◆ **Data to process**
•••••

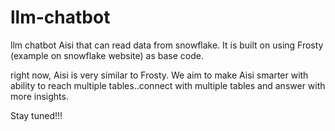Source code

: # llm-chatbot
llm chatbot Aisi that can read data from snowflake. It is built on using Frosty (example on snowflake website) as base code.

right now, Aisi is very similar to Frosty. We aim to make Aisi smarter with ability to reach multiple tables..connect with multiple tables and answer with more insights.

Stay tuned!!!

•••••

◆ **What the exercise asks**
Copy every line in the entries above that has the string "Frosty" in it.

◆ **Finished task**
llm chatbot Aisi that can read data from snowflake. It is built on using Frosty (example on snowflake website) as base code.
right now, Aisi is very similar to Frosty. We aim to make Aisi smarter with ability to reach multiple tables..connect with multiple tables and answer with more insights.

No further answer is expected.